When it comes to law and public policy, economics is, in fact everything. Many people fail to go beyond the typical, incorrect notion that economics is just about money, banking, finance and production. Despite what politicians, pundits and ‘public thinkers’ have to say, real economics is the study of how humans deal with the problem of scarcity; in other words how humans allocate and use scarce resources.
People fail to realise that economics encompasses every aspect of human life. Every action, every choice that humans make has to do with the allocation of scarce resources. Likewise, all human actions incur an opportunity cost. If Jim Bob commits action A, then Jim Bob loses to chance to commit action B; thus the cost of action A is the value placed on action B. Opportunity cost is summed up as the value placed on the next best option. Since Jim Bob is a rational being, he chooses the action that he believes will give him the most utility (satisfaction); this implies that Jim Bob places more value upon option A than option B.

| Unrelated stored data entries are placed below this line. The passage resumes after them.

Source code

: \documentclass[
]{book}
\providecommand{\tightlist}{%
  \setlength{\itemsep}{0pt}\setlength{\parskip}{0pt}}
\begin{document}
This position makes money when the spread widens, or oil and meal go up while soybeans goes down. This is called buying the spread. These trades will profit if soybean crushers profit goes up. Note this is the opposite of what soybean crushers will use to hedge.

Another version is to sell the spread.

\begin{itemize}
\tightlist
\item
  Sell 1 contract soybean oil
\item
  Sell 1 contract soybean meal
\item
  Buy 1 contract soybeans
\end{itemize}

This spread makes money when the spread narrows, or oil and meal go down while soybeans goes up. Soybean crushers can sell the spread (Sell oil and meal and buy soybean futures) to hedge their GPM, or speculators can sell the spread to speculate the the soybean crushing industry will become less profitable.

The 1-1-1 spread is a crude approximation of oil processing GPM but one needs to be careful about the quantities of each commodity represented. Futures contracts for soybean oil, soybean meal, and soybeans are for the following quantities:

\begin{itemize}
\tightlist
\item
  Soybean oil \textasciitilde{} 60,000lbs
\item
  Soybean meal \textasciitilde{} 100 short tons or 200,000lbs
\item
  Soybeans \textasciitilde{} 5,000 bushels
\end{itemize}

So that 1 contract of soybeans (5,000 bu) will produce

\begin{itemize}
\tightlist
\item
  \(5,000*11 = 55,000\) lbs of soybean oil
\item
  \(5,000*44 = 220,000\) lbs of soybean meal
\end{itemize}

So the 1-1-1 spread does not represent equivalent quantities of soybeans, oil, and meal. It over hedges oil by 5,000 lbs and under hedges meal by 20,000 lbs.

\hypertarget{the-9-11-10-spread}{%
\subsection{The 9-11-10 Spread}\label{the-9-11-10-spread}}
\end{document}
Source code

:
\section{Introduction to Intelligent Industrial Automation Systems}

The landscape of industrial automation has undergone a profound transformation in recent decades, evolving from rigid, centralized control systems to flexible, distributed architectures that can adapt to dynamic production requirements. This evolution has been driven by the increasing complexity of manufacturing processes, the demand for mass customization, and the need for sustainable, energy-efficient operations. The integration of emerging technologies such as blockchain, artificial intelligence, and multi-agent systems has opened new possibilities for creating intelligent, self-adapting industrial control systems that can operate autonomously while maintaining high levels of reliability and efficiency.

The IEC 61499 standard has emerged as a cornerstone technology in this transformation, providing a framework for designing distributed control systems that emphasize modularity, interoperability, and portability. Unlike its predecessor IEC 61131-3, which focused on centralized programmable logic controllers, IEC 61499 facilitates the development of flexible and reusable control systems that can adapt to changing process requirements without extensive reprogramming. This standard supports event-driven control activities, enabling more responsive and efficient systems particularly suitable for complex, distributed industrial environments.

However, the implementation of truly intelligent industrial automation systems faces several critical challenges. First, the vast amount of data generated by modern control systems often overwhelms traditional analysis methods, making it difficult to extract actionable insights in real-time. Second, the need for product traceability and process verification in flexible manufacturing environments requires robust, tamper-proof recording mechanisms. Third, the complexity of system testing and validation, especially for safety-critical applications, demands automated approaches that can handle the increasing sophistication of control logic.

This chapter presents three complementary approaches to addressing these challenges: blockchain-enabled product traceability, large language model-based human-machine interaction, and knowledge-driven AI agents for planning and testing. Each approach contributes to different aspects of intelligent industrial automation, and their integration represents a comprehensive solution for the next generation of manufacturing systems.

All of this of course implies an eventual goal in human action. The goal of all human action is profit. Profit not in terms of money, but utility (satisfaction). In other words, the reason Jim Bob chooses A over B (as stated) is that Jim Bob believes he will eventually obtain more satisfaction from option A. Utility, then, is the standard used by individuals is decision making. Thus the hopeful goal of all human action is the eventual gaining of satisfaction from said action.
Satisfaction is the reason businesses are created, the reason businesses survive or fail, the reason loans are approved or declined; gaining satisfaction is the goal of all human action.

Dear Mr. Esq.
I was doing a Google search on my name when I found your article. Do you ever Google your own name? I do it every week to see what I’ve been doing, where I’ve been and see how popular I’m becoming.
Mr. Esq. you’ve accused me of something that I didn’t do. How could you accuse me of committing action A? You don’t even know me and you don’t know where I was when action A was committed. If you can tell me when and where action A was committed, I can come up with an alibi because I know a lot of people that can vouch for me and testify that I wasn’t at that place and at that time when action A was committed. Besides, as you stated, I am a rational being, so you have to agree that at the time and at the place that action A was being committed, a rational being would be totally engrossed in committing action B. So therefore, you have no grounds to accuse me of committing action A because in your own words, Jim Bob is a rational being and we all know that rational beings would always choose action B over action A (unless action C is better).